YOUR OBJECTIVE: From the records below, state how many lines include the word "users", giving only that number.

AVAILABLE DATA:
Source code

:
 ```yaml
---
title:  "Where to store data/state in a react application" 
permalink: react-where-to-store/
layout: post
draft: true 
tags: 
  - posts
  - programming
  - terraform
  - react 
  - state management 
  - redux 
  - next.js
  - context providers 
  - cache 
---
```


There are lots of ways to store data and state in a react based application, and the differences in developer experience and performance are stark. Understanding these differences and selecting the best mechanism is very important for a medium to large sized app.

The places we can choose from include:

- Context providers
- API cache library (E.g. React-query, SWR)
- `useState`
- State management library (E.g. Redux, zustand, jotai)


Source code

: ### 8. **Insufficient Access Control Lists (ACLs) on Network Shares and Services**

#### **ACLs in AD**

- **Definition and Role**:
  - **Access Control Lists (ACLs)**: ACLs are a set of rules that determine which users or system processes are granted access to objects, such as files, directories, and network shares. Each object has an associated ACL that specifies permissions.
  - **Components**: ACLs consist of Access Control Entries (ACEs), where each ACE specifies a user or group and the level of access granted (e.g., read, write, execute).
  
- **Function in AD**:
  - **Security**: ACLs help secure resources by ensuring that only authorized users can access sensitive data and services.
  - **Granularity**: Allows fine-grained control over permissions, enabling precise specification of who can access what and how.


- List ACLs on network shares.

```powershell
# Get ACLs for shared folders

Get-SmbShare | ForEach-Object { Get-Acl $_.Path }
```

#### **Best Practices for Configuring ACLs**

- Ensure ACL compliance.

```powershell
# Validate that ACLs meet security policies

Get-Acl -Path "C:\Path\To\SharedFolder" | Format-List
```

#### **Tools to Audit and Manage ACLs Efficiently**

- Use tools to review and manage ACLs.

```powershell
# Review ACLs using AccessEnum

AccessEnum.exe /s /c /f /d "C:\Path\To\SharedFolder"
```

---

WRITTEN ANSWER: 2